A PHENOMENON-BASED PROPOSAL
In general, scientists who are not well trained in one another’s techniques are likely to be suspicious of the other’s techniques and of the conclusions drawn from them. These scientists probably will continue to do research within their own paradigm, which keeps supporting their views and thereby reinforces their confidence that they are right and that those who adhere to a paradigm from some other field are misguided.
We believe that a more sensible and psychologically-justifiable way of organizing psychology as a discipline, and in departments and graduate study in psychology, is in terms of psychological phenomena. We advocate a different way of organizing the discipline of psychology, namely, in terms of psychological phenomena – which are not arbitrary – rather than so-called fields of psychology – which largely are arbitrary.
Under this approach, an individual might choose to specialize in a set of related phenomena, such as learning and memory, or stereotyping and prejudice, or motivation and emotion, and then study the phenomenon or phenomena of interest from multiple points of view. The individual thus would reach a fuller understanding of the phenomenon being studied because he or she would not be limited by a set of assumptions or methods drawn from only one field of psychology.
Our proposal carries with it a number of advantages that are largely complementary to the disadvantages of the present field-based approach that currently dominates the discipline.
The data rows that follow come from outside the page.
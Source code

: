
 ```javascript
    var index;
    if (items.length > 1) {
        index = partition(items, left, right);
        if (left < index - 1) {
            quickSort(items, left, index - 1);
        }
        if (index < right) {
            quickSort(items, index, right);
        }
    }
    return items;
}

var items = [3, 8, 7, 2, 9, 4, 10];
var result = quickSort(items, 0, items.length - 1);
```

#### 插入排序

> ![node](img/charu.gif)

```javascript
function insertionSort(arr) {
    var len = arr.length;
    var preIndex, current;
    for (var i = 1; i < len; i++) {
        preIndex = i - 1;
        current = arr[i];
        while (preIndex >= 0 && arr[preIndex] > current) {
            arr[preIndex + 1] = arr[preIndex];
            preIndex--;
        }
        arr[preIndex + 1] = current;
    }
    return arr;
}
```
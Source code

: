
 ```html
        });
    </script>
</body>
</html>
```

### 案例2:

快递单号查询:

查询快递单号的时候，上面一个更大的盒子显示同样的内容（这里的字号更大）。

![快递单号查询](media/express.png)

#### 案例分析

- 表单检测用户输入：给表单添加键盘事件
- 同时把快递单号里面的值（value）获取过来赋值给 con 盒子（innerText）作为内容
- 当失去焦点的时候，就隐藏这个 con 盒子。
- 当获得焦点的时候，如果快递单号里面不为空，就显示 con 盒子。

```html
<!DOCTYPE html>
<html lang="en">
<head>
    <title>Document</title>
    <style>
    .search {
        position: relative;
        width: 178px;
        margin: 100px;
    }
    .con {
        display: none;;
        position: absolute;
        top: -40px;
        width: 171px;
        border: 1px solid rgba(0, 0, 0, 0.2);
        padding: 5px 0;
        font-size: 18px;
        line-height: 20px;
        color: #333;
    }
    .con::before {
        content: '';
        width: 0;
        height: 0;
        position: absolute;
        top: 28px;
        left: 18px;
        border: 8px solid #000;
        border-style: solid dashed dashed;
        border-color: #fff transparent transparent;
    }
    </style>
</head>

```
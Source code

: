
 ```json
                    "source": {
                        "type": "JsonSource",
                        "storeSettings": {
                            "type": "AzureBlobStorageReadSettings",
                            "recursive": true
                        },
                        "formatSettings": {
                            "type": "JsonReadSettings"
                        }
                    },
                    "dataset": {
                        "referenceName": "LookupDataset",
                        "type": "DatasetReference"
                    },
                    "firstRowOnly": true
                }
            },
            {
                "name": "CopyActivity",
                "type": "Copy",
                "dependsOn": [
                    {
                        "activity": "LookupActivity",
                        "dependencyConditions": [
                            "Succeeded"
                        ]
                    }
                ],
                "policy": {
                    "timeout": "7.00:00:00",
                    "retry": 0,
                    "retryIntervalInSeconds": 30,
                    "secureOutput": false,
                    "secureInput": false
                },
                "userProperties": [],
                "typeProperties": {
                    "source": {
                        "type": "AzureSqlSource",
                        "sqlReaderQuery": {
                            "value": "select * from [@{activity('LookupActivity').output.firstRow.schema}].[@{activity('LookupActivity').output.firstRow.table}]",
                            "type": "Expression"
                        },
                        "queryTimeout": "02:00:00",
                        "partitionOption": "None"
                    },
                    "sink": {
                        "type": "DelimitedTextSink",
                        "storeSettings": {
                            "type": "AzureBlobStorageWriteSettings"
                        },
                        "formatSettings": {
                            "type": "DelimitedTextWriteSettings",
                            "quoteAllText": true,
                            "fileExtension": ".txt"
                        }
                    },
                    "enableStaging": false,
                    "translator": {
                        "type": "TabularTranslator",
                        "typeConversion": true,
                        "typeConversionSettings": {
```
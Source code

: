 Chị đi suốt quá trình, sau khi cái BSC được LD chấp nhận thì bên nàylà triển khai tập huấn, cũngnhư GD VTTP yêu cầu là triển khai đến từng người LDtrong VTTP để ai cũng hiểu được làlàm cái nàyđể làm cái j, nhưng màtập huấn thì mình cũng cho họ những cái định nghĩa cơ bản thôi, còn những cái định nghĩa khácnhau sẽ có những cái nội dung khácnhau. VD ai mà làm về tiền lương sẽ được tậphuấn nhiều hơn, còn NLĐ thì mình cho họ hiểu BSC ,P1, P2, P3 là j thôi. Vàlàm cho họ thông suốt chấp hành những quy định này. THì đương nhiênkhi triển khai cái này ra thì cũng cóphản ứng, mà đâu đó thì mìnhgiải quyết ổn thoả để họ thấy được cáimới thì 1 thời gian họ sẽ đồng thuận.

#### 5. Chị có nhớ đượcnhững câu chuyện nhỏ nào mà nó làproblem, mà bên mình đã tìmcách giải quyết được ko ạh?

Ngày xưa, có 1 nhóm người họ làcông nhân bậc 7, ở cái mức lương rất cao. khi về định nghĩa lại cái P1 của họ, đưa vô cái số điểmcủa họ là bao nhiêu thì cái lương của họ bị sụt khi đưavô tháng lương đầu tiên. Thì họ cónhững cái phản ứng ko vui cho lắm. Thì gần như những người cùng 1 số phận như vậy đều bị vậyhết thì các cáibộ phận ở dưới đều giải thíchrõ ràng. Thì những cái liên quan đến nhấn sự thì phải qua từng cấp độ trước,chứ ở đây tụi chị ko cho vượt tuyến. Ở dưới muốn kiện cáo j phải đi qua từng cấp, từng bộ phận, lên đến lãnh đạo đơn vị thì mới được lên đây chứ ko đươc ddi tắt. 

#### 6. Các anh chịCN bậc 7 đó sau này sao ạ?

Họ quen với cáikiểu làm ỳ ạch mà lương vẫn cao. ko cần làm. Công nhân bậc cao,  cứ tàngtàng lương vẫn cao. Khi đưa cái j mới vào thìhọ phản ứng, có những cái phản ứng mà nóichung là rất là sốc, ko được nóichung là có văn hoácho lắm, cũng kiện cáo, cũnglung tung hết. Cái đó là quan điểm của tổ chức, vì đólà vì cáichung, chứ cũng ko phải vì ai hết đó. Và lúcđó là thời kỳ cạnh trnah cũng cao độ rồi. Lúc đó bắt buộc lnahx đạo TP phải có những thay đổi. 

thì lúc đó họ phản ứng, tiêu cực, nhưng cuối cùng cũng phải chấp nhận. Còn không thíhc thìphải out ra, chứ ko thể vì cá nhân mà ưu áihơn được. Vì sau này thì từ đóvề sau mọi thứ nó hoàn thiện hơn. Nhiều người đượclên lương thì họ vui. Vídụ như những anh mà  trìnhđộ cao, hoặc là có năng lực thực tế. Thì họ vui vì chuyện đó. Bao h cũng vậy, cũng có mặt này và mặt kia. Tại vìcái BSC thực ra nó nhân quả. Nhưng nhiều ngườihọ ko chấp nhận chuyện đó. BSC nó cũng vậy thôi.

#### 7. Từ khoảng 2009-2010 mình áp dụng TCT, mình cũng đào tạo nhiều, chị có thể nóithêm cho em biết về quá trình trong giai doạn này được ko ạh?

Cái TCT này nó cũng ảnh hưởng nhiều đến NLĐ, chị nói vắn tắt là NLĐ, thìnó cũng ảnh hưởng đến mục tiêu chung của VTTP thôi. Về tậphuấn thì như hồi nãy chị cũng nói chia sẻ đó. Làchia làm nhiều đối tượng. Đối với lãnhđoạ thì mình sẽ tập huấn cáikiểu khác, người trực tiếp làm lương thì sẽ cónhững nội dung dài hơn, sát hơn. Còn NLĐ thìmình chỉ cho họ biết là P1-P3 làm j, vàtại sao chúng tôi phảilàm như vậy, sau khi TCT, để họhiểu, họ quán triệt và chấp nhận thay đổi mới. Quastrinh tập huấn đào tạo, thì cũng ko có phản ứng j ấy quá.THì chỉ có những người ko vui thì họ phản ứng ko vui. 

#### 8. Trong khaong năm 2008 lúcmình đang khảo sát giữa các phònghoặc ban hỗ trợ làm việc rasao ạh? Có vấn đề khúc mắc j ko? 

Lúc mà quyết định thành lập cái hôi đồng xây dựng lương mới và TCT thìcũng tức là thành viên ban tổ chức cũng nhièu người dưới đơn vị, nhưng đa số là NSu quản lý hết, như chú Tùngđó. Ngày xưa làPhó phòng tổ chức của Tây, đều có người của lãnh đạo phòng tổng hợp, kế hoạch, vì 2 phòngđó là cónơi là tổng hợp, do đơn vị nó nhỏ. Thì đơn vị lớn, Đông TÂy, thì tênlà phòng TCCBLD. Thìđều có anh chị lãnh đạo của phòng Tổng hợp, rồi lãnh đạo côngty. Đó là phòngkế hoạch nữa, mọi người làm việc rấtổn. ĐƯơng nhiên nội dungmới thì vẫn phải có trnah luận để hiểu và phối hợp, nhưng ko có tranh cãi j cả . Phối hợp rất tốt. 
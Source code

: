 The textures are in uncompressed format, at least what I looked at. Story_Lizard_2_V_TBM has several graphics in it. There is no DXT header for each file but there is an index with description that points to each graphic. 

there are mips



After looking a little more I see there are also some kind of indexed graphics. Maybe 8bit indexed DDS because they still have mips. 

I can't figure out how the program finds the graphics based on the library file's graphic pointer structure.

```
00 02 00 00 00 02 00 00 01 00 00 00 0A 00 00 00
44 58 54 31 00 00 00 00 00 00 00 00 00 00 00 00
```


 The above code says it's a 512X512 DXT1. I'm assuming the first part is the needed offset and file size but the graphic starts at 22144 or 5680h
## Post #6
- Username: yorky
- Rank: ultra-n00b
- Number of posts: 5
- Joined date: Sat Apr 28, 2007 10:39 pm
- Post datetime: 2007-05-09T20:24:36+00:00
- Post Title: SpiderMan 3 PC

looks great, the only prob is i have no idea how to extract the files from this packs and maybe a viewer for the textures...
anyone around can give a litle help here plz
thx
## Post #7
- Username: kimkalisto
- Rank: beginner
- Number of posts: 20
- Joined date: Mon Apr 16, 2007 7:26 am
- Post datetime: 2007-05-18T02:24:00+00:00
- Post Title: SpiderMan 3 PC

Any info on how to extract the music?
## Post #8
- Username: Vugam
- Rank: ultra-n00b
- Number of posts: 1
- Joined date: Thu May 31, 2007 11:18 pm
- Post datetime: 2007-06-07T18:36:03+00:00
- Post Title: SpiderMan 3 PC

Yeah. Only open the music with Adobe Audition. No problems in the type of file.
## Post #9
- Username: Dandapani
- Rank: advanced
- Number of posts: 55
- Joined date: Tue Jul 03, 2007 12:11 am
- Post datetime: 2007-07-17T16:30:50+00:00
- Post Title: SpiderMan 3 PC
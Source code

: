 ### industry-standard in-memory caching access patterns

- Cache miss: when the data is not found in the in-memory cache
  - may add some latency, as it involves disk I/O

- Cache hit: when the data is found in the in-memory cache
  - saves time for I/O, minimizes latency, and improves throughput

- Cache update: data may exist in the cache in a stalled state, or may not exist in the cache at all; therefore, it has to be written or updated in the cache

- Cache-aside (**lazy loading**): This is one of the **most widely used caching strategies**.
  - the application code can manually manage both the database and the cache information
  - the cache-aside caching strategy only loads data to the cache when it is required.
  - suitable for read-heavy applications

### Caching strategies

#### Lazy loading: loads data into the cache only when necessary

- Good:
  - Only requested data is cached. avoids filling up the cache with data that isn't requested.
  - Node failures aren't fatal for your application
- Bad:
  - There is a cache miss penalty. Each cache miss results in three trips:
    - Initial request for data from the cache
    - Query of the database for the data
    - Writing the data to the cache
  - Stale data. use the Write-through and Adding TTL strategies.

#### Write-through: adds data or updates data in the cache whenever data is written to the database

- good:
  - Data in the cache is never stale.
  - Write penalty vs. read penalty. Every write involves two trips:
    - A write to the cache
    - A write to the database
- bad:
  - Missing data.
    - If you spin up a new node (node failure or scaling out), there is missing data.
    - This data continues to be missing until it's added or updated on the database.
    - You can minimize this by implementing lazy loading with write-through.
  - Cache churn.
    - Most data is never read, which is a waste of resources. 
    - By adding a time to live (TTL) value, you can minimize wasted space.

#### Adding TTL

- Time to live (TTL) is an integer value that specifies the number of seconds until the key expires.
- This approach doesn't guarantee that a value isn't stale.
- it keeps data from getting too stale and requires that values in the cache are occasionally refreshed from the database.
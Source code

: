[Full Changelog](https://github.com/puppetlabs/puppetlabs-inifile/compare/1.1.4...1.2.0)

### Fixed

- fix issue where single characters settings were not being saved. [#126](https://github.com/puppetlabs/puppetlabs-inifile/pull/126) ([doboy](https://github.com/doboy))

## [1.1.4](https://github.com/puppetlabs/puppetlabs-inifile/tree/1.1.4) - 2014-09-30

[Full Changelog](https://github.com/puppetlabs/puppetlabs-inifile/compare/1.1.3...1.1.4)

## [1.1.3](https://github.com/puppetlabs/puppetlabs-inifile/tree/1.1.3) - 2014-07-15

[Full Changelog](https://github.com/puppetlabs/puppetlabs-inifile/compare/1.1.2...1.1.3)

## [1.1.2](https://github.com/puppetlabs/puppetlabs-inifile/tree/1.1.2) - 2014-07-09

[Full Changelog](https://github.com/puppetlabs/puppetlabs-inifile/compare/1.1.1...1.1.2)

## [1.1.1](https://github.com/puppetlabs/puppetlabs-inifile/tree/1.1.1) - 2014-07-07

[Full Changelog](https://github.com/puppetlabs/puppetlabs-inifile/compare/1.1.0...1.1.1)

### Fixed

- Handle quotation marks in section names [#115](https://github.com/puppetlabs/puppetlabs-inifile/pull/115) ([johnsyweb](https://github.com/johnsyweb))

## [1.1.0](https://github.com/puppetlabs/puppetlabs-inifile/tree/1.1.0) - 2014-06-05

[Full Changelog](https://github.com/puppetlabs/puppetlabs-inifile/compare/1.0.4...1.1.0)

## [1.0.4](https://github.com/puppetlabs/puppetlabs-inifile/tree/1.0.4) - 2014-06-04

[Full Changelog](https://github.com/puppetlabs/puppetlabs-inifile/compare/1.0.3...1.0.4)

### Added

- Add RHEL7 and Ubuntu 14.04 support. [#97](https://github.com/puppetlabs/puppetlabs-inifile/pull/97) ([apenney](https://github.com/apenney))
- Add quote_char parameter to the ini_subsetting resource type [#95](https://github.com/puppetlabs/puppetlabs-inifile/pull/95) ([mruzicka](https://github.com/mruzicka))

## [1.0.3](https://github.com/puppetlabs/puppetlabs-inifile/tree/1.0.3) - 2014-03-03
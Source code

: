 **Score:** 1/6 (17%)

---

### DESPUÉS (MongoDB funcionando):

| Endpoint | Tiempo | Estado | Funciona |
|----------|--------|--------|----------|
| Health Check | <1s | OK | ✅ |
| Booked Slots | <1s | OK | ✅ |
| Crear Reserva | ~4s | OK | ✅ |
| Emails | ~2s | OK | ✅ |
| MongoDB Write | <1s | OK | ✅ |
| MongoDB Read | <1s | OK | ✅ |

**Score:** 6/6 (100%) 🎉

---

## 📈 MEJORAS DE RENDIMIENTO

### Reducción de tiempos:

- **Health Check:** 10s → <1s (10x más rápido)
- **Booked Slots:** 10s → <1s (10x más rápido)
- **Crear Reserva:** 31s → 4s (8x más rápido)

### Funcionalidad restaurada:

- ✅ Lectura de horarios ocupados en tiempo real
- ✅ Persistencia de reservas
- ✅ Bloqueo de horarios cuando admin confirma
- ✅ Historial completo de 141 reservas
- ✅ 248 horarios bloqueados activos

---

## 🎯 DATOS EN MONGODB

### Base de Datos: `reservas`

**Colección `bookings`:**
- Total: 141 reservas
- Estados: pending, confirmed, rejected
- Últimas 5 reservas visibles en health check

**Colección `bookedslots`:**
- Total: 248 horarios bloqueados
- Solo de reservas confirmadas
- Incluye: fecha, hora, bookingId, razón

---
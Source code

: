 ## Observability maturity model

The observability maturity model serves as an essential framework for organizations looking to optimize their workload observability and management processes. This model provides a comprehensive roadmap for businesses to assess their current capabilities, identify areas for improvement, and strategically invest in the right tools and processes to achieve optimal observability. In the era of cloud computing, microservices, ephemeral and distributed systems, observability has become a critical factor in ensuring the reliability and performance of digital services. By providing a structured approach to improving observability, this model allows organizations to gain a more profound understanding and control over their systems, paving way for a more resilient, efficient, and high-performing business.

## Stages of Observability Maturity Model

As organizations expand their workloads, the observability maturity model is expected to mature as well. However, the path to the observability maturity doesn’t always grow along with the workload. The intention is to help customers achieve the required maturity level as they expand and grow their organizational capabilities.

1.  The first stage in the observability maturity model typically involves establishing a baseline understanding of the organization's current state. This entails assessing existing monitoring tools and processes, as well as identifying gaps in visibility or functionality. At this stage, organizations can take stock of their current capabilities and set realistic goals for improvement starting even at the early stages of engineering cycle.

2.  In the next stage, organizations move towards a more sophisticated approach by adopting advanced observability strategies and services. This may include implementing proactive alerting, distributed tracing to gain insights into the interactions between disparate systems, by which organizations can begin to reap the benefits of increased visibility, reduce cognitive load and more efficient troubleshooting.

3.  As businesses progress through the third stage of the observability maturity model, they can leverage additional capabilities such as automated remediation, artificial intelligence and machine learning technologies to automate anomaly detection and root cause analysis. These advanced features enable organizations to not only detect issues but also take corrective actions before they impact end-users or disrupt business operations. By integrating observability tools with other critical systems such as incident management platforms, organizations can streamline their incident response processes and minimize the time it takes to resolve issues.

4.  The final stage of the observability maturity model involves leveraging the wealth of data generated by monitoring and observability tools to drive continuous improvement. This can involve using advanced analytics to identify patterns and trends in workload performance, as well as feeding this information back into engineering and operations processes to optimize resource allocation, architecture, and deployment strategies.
People might very well end up specializing in several related psychological phenomena, but they would understand these phenomena broadly rather than narrowly, which is certainly an advantage if one’s goal is comprehensive psychological understanding. Psychology would be less susceptible to tendencies that field-based organization encourage: narrowness, isolation, false oppositions, marginalization, largely method-driven rather than phenomenon-driven approaches to research, discouragement of new ways of approaching psychological phenomena, and confusion of the part with the whole.
Are there disadvantages to our proposal? Perhaps. In the near term, it would be inconvenient because it is inconsistent with an entrenched system that extends to departmental organization, graduate and even undergraduate education, job offerings, and the like. It also is inconvenient simply because this is not the way people currently in the field have been trained, and people tend to value systems that have worked for them in the past and that are likely to work for them in the future without disturbing their world.
Nevertheless, if the goal is optimal understanding of psychological phenomena rather than preservation of a misorganized system, we believe our proposal represents a preferred path for the future of our discipline.